ValueError: The metric [context_recall] that that is used requires the following additional columns ['reference'] to be present in the dataset.
[ ] I checked the documentation and related resources and couldn't find an answer to my question.
Your Question
I am getting this error while executing ValueError: The metric [context_recall] that that is used requires the following additional columns ['reference'] to be present in the dataset.
Code Examples from ragas import evaluate
result = evaluate( question_dataset, metrics=metrics, )
result
Additional context Anything else you want to share with us?
Hey @mariamas-rakbank! I'm here to help you with any bugs, questions, or contributions you have. Let's tackle this together!
To resolve the ValueError related to the 'context_recall' metric, ensure your dataset includes a column named 'reference'. This column is necessary for the LLMContextRecall metric, which requires it for the SINGLE_TURN metric type [1].
The 'reference' column should contain text strings with claims to be compared against the retrieved contexts, like:
reference="The Eiffel Tower is located in Paris."

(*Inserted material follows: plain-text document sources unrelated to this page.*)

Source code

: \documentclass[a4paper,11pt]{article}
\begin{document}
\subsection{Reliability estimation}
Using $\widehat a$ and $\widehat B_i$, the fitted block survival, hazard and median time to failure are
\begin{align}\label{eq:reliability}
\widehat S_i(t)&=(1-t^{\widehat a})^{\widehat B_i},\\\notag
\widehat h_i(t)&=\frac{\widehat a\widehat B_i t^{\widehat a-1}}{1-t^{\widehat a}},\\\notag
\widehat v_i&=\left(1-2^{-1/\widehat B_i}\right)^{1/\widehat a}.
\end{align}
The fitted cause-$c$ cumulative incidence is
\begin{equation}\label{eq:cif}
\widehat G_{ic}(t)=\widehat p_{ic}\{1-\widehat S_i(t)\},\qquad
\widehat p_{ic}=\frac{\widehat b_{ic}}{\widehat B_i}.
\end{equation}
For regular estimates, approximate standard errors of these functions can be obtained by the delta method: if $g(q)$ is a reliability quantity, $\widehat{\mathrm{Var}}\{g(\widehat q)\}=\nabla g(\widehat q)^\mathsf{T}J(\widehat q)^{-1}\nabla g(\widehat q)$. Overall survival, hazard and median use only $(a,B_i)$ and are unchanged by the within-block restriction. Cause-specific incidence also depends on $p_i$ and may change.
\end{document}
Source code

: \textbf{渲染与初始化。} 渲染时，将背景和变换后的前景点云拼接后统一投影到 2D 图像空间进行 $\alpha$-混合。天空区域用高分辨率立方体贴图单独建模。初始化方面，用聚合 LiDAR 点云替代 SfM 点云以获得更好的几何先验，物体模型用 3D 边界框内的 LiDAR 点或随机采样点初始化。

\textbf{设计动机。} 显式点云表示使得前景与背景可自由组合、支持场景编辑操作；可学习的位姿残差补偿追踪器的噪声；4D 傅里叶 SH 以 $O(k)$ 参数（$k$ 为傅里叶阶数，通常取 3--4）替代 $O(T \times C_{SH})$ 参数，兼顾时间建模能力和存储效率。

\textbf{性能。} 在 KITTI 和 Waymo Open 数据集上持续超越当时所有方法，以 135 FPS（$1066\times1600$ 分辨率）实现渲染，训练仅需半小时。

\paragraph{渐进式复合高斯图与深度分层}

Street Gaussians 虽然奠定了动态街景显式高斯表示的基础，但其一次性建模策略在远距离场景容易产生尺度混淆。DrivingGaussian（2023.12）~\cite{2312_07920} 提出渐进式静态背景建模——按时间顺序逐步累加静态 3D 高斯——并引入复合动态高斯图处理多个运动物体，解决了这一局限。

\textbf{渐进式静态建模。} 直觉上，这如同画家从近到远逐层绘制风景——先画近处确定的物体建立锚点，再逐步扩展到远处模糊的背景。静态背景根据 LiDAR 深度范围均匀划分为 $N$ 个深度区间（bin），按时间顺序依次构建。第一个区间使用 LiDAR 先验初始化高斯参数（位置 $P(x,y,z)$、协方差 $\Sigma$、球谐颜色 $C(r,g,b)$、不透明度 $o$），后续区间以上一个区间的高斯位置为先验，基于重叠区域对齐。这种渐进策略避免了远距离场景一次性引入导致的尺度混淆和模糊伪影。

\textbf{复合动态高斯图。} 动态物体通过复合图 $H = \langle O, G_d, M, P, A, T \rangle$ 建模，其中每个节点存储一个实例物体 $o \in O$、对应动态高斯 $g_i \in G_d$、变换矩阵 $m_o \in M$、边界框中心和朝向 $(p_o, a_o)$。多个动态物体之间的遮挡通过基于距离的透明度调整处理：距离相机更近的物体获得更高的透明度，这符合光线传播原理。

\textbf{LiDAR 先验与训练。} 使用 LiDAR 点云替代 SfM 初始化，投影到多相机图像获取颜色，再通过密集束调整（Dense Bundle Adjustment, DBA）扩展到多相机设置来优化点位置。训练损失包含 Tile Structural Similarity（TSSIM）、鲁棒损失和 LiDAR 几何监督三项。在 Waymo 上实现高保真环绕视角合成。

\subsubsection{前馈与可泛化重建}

Make sure your dataset includes 'reference' along with 'user_input' and 'retrieved_contexts' [2].
To continue talking to Dosu, mention @dosu.
@dosu
in this documentation. It is mentioned that we should have the following columns
features: ['question', 'ground_truth', 'answer', 'contexts'],
n i have these available.
Anyhow, i have renamed the column from contexts to references.
now I'm getting another error.
ValueError: The metric [faithfulness] that that is used requires the following additional columns ['retrieved_contexts'] to be present in the dataset.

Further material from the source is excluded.